> ASSIGNMENT
The answer must be a single number: how many lines of the records below hold the word "degreeCelsius".

Source records
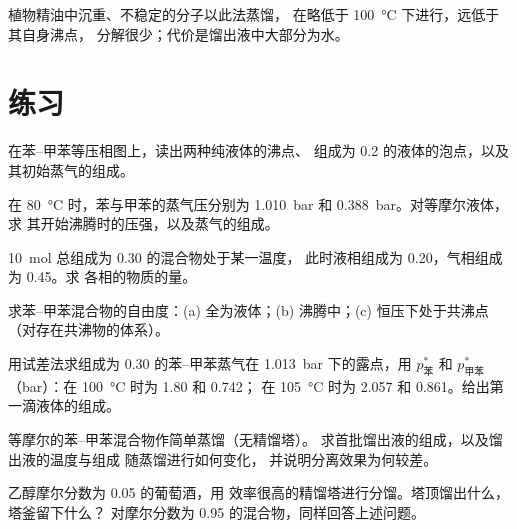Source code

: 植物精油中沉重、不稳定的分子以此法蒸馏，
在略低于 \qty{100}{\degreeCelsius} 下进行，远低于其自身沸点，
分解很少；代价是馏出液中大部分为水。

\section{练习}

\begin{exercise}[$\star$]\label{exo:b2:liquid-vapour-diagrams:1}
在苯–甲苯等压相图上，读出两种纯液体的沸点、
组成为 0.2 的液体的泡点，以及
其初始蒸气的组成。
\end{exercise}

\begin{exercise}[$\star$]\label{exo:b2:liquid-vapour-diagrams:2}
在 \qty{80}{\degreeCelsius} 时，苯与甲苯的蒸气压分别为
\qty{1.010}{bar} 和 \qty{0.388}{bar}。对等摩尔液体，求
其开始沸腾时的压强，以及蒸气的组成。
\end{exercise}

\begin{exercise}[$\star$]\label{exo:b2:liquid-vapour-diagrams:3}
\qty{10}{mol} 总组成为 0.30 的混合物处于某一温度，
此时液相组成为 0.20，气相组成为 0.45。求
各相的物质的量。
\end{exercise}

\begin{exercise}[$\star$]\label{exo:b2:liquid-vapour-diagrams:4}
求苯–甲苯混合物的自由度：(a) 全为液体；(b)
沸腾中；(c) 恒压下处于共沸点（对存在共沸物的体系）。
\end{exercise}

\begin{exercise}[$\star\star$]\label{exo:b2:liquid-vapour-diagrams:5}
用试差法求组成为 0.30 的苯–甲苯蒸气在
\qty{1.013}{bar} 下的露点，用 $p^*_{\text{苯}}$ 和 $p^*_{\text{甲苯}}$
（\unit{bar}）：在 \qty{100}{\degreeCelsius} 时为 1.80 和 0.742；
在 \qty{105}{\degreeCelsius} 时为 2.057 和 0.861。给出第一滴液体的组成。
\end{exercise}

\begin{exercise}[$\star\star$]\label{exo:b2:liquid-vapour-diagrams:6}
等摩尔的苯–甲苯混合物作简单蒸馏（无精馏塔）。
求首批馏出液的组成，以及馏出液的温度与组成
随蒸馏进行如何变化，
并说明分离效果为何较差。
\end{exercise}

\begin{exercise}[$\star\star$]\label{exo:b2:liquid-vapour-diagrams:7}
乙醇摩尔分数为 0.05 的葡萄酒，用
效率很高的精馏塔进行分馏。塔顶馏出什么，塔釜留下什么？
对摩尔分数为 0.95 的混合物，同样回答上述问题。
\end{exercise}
--
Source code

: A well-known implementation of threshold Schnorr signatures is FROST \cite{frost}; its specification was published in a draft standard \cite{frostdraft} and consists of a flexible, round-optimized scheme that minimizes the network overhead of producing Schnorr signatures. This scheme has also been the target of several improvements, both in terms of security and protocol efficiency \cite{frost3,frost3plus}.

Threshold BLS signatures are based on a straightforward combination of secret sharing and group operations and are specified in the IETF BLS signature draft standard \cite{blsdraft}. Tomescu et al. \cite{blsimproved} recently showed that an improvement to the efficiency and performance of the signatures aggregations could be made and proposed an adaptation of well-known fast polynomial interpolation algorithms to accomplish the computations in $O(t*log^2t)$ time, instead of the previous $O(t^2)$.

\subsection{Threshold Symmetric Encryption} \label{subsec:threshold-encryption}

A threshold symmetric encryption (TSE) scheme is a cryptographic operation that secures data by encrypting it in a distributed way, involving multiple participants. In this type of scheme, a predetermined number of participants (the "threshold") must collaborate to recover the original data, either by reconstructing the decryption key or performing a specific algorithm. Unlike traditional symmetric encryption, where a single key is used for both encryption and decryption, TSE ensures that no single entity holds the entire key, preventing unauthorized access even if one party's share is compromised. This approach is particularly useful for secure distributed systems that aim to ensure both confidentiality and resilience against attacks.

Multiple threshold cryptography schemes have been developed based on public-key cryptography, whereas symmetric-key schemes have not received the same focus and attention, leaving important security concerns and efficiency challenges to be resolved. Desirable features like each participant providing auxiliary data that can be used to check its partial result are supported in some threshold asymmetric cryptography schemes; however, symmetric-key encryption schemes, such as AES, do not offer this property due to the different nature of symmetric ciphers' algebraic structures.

> WRITTEN RESPONSE
4